## Data:
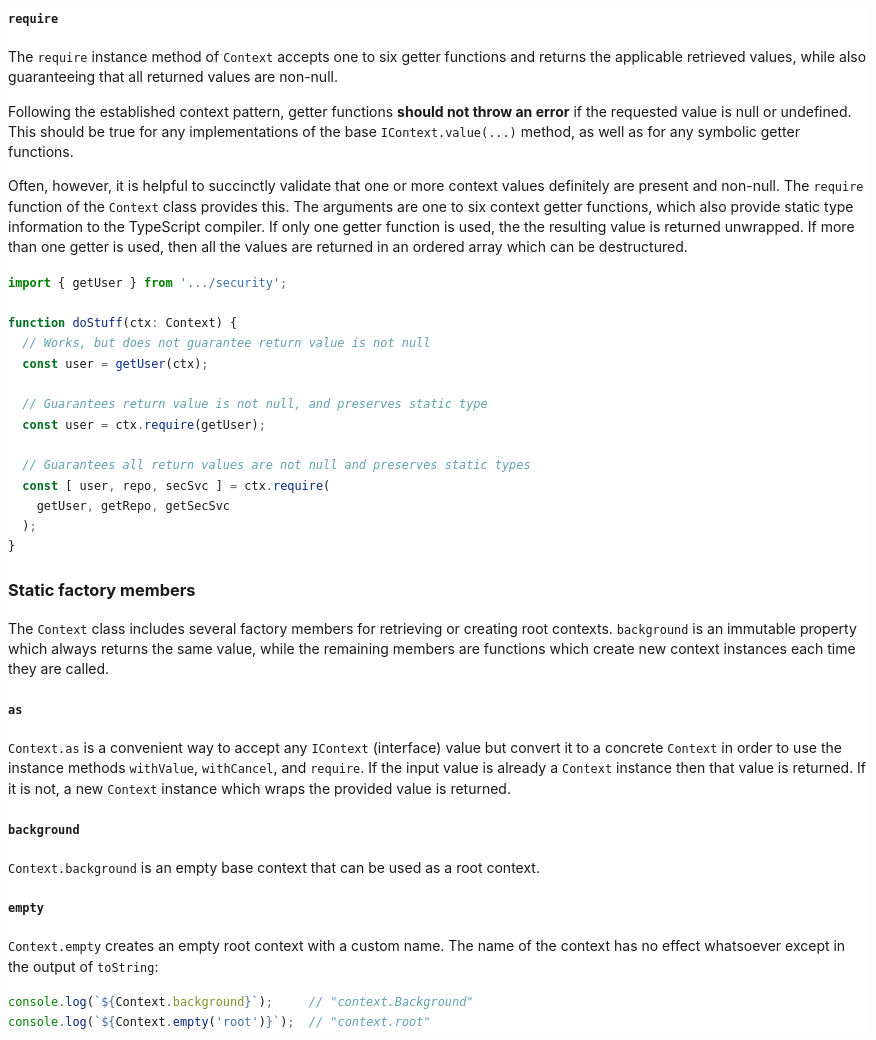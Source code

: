 #### `require`
The `require` instance method of `Context` accepts one to six getter functions and returns the applicable retrieved values, while also guaranteeing that all returned values are non-null.

Following the established context pattern, getter functions **should not throw an error** if the requested value is null or undefined. This should be true for any implementations of the base `IContext.value(...)` method, as well as for any symbolic getter functions. 

Often, however, it is helpful to succinctly validate that one or more context values definitely are present and non-null. The `require` function of the `Context` class provides this. The arguments are one to six context getter functions, which also provide static type information to the TypeScript compiler. If only one getter function is used, the the resulting value is returned unwrapped. If more than one getter is used, then all the values are returned in an ordered array which can be destructured. 

```ts
import { getUser } from '.../security';

function doStuff(ctx: Context) {
  // Works, but does not guarantee return value is not null
  const user = getUser(ctx);

  // Guarantees return value is not null, and preserves static type
  const user = ctx.require(getUser);

  // Guarantees all return values are not null and preserves static types
  const [ user, repo, secSvc ] = ctx.require(
    getUser, getRepo, getSecSvc
  );
}
```

### Static factory members

The `Context` class includes several factory members for retrieving or creating root contexts. `background` is an immutable property which always returns the same value, while the remaining members are functions which create new context instances each time they are called.

#### `as`
`Context.as` is a convenient way to accept any `IContext` (interface) value but convert it to a concrete `Context` in order to use the instance methods `withValue`, `withCancel`, and `require`. If the input value is already a `Context` instance then that value is returned. If it is not, a new `Context` instance which wraps the provided value is returned.

#### `background`
`Context.background` is an empty base context that can be used as a root context.

#### `empty`
`Context.empty` creates an empty root context with a custom name. The name of the context has no effect whatsoever except in the output of `toString`:

```js
console.log(`${Context.background}`);     // "context.Background"
console.log(`${Context.empty('root')}`);  // "context.root"
```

## Try it:
Show every line from the listing that contains "also".

## Solved exercise:
The `require` instance method of `Context` accepts one to six getter functions and returns the applicable retrieved values, while also guaranteeing that all returned values are non-null.
Often, however, it is helpful to succinctly validate that one or more context values definitely are present and non-null. The `require` function of the `Context` class provides this. The arguments are one to six context getter functions, which also provide static type information to the TypeScript compiler. If only one getter function is used, the the resulting value is returned unwrapped. If more than one getter is used, then all the values are returned in an ordered array which can be destructured. 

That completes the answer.